* _Exercise aim_
What is the count of lines in the listing below that hold the string "Warning"? Reply with that number alone.

------------

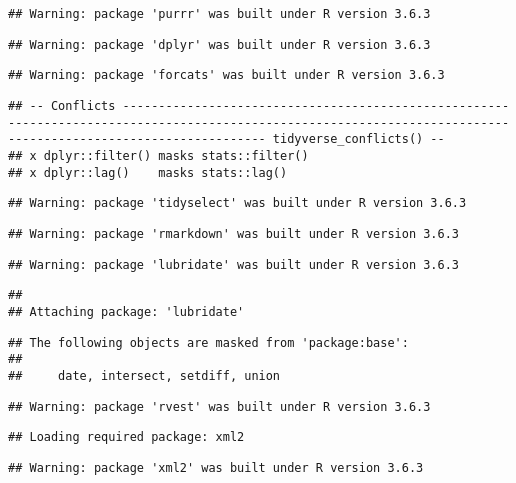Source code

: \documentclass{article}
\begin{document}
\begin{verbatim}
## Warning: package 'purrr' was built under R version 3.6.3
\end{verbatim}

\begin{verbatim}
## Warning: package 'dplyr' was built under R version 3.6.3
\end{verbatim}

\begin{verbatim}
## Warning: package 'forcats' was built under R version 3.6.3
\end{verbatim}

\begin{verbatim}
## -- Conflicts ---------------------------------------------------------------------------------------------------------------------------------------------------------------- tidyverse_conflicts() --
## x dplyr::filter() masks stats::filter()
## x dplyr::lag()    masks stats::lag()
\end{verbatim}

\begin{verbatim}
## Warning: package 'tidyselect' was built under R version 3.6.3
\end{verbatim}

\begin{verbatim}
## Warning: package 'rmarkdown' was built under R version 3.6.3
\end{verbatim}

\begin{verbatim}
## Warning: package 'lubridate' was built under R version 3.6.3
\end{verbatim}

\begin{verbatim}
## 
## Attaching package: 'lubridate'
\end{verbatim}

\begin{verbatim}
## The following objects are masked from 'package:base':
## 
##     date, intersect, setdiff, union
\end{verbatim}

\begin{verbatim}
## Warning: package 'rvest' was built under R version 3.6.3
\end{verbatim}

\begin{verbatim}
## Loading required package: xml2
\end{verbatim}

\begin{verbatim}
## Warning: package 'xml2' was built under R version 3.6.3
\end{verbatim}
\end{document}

------------

* _Your response_
8